I’m running on rock ‘n roll time tonight, and when I arrive at The Warfield I know that the empty hall means that the band is already on. I make my way through the crowd to my usual spot, and am shocked once I reach the floor. It’s roomy down here. Come to find out, there’s no barrier for tonight’s show. This is the second time I’ve seen this in the past couple weeks. No barrier, the band pushed to the front of the stage, and dim lights that let you forget about the balcony made this Dandy Warhols set feel like the most intimate show I’ve ever seen at The Warfield.

from flickr/scottspy

It’s interesting to look at TDW up there and to think back to DiG. Here they are, up on stage at one of the city’s most prestigious venues, playing a legitimate set at a normal time to a crowd of happy fans. BJM, love them to pieces, but they are still playing smaller venues at ridiculously late times to a generally pissed off crowd. They are two bands that started in similar places, but TDW took off on this other trajectory because they were willing to commercialize their art. Literally commercialized- how many times has ‘Bohemian Like You’ been used in commercials? But beyond that, TDW have become a truly dynamic band, exploring the elasticity of their sound (synths, Eastern influences, country) and taking it to new and different places.

Courtney Taylor-Taylor’s vocals are truly an instrument in this band, as he stretches his normal low, throaty singing voice to the high end, to lots of ooh’s and ah’s, and the occasional meow-like screams. Anytime Zia McCabe does a back up vocal, the audience hoots. Since the drum kit was in line with the rest of the band, I could actually watch the drummer- Brent de Boer- for once. The guitarist, Peter Holmstrom, provided the psychedelic riffs with no frills. The stage set up behind them consisted of a banner bearing their name- in case anyone forgot (since it is in album titles and song titles, too), as well as panels of lights that lit up like a circuit board with different colors.

The 2 hour plus set spanned their career, creating an ebb and flow of volume and energy. They were quite talkative. They saw a security guard tell someone not to film, so they made a little speech about how they don’t mind if they film, so do it if you can get away with it because venues like this charge people to film. And then if it doesn’t sound good, don’t post it online, but if it does- feel free to post it. They also talked about how they had been to the Love Parade today, and praised SF for still being full of weirdos. They also seemed to take requests from the crowd.

Once things were wrapping up, or so I thought, they would say “we’ve got a few more songs for ya”. Then a couple songs later, “we have a couple left”, which I heard them say a couple times. It was both really funny and made me feel like the setlist wasn’t so set.
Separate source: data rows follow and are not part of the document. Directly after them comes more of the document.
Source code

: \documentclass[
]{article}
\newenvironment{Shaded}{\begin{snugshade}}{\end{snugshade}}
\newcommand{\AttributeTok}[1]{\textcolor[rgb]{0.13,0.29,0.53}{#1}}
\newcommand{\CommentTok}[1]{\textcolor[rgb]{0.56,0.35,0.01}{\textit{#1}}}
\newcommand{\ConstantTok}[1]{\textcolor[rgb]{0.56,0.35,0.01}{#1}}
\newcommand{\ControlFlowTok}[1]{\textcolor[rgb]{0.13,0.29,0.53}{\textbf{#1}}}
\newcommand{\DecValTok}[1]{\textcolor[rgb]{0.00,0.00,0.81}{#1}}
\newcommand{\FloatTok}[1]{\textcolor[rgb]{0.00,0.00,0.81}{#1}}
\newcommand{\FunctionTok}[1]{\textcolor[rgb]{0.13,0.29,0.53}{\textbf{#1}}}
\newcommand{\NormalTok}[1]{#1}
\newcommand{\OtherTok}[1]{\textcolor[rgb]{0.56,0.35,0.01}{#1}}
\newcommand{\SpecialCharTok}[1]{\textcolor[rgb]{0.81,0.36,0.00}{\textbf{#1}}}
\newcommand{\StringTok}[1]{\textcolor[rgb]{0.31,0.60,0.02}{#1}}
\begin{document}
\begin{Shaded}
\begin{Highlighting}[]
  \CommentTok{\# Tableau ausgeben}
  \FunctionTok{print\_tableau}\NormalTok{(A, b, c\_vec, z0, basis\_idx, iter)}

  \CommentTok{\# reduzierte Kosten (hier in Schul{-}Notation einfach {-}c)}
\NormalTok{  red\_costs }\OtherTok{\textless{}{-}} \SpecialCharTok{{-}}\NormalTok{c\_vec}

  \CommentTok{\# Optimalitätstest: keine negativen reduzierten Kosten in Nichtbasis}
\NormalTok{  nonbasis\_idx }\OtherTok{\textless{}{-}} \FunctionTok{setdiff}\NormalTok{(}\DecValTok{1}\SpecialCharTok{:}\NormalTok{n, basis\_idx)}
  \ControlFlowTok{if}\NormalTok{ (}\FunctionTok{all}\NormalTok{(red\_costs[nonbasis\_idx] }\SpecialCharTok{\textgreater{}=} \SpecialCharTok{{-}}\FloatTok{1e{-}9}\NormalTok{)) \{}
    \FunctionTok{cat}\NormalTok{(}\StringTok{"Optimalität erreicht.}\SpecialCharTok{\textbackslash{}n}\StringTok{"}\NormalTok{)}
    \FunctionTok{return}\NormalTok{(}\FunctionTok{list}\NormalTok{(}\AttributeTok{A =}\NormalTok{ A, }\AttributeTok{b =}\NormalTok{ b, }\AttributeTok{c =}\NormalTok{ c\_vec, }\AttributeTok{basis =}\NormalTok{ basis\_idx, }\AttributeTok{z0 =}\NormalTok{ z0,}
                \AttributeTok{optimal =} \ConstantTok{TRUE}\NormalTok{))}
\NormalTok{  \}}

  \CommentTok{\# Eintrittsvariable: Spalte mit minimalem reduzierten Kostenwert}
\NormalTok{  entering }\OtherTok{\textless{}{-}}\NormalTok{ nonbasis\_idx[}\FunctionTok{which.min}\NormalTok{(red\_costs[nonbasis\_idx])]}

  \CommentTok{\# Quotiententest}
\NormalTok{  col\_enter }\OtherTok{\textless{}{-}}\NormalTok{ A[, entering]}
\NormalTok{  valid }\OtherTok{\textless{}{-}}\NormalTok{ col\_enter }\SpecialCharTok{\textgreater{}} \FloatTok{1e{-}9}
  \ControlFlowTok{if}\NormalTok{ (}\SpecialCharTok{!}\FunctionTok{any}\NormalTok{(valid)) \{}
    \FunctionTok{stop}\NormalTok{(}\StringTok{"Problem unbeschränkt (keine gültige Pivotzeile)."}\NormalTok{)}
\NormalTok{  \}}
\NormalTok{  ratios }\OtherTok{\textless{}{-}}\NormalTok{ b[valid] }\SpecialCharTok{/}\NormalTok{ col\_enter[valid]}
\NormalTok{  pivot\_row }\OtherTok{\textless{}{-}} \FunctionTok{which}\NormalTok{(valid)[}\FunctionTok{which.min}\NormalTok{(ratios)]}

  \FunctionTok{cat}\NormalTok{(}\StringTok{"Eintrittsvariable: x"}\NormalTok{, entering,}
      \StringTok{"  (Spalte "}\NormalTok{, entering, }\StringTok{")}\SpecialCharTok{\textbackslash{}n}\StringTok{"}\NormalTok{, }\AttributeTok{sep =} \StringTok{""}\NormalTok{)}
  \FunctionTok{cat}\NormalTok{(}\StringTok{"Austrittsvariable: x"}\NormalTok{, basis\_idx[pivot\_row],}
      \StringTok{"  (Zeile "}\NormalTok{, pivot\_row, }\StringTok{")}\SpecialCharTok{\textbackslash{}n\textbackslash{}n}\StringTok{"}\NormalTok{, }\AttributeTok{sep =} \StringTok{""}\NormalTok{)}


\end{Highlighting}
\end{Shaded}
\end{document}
And, they aren’t an obligatory encore band, which I love.

It may not be showy (though CTT did a guitar jump at one point and Holmstrom broke out the round the world strum at the end), but TDW are an excellent live band. They can be loud or dreamy, tight and melodic, or loose and psychedelic, and all is just dandy.

Setlist (needs help)
We Used To Be Friends
Holden Me Up
3rd World
I Love You
Lou Weed
Last High
Get Off
Talk Radio
New New
Dreamt of Yes
You Come In Burned
Now You Love Me
Pete Int’l Airport
Boys Better
Country Leaver

OVERALL: 8.75/10
TDW performance: 8.75/10
venue (The Warfield): 9/10
crowd/scene: 8/10
value ($25/ticket): 9/10
memorable: 8/10


    in addition to the songs listed here, they also performed “love song” from earth to the dandy warhols and a softer, more poignant version of “the new country” from odditorium… such a great show!

    Wow, thanks for such a great review. It was so cool to finally play The Warfield. See you next time, Zia

    Another decidedly unmetallic band that I’ve always liked. Now if they’d only come to Reno once in a while…….

    Oh yeah, “Dig” was an awesome documentary! Hilarious, sad and pathetic, and even uplifting at the same time. It’s good to see a band do what they want, and be able to do so without bowing to corporate America too much.